Ella simula no escuchar. Observa la venda manchada que cubre la mano del hombre.
—¿Se lastimó?
—¡Ah!, esto —levanta la mano—. No es nada —ríe abiertamente como si el malestar de la cruda hubiera cedido, por fin, al efecto relajante de las cervezas. Casi puede imaginar un “atiéndase” o “cuídese” en la mente de la mujer y disfruta su pequeña victoria, suponiendo a la arquitecta interesándose por él. Y aprovechando ese instante de vulnerabilidad, por la simpatía momentánea que cree percibir, se atreve a contar detalles de su vida cotidiana hasta al punto de insinuar la infidelidad de Loreto.
Al principio ella escucha con genuina atención, pero al darse cuenta del giro que toma la plática, se inquieta. Mira repetidas veces su reloj e interrumpe:
—Se hace tarde. ¿Vemos la recámara para tener idea de lo que necesita?
Flexómetro en mano, la mujer intenta dirigir la plática exclusivamente hacia la remodelación: las dimensiones, el espacio, el diseño…
—Que armonice con el entorno, no rompa con el estilo de esta alcoba.
A él nada de esto parece importarle. Cada vez que ella sugiere algo, se limita a encogerse de hombros con indiferencia, pero cuando explica con detalle lo que piensa hacer, el tipo corta:
—Constrúyalo como se le pegue la gana. Odio esta casa.
La atmósfera se ha enrarecido, y él nota con satisfacción cómo el temor empieza a transformar el semblante de su interlocutora.
—No necesito pormenores —espeta, tajante.
Pero el otro continúa:
—Los roperos fueron idea suya; la decoró a su antojo; quería que la casa tuviera un aire del México porfiriano. Miles de caprichos cumplidos y total, se largó. Se fue con un inglés viejo, inteligentísimo según ella. ¡Imagínate! Vino aquí mismo a cenar. ¡A beberse mi tequila!
La mujer no contesta. No se ha movido desde que su cliente empezó a hablar. Con la mirada busca la puerta anticipando una partida urgente.
—¿Por qué tan callada?
—Tengo que irme.
—Todavía no puedes irte. Me agrada conversar contigo —dice al tiempo que cubre con su cuerpo la puerta de la habitación—. No hemos terminado.
Ella da signos de perder la compostura, estruja con fuerza el flexómetro que lleva en la mano, retrocede unos pasos, no deja de ver hacia la puerta y trata de salir por un lado.
—Me esperan en el auto.
—Sólo quiero que me escuches un momento.
—¿Me permite pasar?
—Un minuto…
—¿Me permite?
—¡Te digo que es sólo un momento!
—¿Quiere hacer el favor de quitarse del camino? Me esperan —repite pausadamente, alta la voz, tratando de mantenerse firme, sin despegarle la vista de encima al tipo— en el auto.

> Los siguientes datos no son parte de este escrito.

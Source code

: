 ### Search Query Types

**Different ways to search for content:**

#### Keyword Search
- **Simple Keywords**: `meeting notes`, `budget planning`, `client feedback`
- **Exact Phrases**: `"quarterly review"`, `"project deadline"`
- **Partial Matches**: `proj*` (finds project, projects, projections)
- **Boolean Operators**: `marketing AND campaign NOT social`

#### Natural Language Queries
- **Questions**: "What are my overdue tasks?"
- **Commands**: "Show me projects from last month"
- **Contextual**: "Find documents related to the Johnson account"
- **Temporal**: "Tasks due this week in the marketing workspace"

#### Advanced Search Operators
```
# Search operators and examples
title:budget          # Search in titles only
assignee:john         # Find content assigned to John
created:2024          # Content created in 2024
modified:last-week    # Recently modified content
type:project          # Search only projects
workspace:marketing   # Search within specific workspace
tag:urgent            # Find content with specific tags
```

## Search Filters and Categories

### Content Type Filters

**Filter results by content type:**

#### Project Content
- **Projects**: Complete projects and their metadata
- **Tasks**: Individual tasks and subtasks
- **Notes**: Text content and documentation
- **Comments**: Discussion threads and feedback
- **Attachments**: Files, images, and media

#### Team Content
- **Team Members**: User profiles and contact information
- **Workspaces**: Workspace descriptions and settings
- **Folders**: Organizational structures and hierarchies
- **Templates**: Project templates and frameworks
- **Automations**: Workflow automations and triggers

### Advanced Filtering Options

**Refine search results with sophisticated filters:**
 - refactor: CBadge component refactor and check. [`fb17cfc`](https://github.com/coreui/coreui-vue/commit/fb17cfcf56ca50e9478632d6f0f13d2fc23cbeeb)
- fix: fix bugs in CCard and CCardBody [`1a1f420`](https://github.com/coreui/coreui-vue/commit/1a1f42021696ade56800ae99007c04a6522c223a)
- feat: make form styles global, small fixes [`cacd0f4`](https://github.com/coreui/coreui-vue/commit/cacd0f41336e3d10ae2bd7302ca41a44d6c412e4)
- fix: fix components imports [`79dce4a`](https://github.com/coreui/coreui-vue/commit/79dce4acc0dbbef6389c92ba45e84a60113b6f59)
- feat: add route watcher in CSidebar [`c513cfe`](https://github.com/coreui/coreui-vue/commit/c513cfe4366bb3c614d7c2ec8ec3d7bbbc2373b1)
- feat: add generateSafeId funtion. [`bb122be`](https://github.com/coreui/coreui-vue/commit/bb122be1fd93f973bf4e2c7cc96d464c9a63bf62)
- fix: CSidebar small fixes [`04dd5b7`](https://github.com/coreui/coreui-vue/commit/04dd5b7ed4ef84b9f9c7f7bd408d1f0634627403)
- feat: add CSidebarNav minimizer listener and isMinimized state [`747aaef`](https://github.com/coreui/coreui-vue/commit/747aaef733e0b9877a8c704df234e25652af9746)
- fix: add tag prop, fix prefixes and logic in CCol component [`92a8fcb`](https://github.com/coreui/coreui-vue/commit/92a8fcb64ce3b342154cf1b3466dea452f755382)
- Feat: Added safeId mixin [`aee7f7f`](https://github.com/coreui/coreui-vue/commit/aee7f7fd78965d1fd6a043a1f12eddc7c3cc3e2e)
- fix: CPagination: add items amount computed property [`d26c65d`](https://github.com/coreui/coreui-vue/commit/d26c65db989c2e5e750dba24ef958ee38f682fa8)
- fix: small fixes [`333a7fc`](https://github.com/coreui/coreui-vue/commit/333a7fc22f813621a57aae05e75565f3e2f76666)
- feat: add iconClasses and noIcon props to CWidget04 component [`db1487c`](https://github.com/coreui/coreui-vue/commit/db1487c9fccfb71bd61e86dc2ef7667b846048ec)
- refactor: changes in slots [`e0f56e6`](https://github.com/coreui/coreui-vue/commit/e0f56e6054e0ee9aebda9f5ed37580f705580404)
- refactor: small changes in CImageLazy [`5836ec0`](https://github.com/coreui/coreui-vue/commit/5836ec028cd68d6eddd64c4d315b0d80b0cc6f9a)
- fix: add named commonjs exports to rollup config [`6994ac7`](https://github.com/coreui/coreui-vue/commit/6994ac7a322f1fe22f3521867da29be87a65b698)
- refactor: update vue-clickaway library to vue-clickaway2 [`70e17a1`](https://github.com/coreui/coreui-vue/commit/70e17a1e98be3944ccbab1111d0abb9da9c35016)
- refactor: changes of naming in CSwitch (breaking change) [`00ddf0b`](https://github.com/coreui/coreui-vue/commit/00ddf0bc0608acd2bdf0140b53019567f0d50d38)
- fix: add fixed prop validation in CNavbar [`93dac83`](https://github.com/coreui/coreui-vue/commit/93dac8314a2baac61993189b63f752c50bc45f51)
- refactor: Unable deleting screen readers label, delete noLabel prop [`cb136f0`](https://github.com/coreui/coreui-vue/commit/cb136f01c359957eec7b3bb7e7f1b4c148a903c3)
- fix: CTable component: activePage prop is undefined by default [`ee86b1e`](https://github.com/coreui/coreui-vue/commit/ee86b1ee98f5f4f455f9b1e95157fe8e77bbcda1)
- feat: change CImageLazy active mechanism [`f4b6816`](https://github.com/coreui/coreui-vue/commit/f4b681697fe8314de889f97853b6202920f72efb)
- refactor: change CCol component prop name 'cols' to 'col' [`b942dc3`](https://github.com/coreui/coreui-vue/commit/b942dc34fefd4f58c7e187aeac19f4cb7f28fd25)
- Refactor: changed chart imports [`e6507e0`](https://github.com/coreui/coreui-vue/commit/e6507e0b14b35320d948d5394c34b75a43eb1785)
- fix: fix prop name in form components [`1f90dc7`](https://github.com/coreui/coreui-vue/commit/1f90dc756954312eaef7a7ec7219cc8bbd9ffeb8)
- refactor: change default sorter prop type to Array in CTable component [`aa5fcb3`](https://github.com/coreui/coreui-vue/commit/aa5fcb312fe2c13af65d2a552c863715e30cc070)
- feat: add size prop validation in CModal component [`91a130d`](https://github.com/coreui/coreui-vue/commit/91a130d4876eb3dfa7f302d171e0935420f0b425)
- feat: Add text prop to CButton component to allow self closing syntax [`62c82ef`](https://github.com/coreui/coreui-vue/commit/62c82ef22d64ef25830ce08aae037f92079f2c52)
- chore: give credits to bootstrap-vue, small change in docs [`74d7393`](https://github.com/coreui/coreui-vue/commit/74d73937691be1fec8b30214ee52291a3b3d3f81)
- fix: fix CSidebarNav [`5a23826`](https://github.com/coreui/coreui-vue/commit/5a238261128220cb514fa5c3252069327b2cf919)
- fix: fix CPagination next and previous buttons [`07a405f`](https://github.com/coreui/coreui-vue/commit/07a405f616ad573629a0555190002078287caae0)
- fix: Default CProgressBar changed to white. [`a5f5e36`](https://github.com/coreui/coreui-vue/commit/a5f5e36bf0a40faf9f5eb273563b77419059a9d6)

El hombre se le acerca, le impone la mirada como si la obligara a verlo de frente. Sonríe. Le llega un vaho de ese perfume que ahora reconoce exactamente igual al de Loreto: cítrico, cínico. “Igual de puta y mentirosa.”
—¡Déjeme pasar, se lo exijo!
Pero no hace caso, oye el ruego de la mujer como a lo lejos. Experimenta el agobio de los celos y el ritmo de su respiración se acelera. Hay calor en el rostro y las orejas. Tiene la sensación de que esto le está sucediendo a otro, que no es él quien se interpone entre la mujer y la puerta, sino alguien con los puños colmados de despecho. Una ola densa lo revuelca, entume sus sentidos, mientras escucha, desde algún lugar remoto, la súplica distante, inútil, de su Loreto.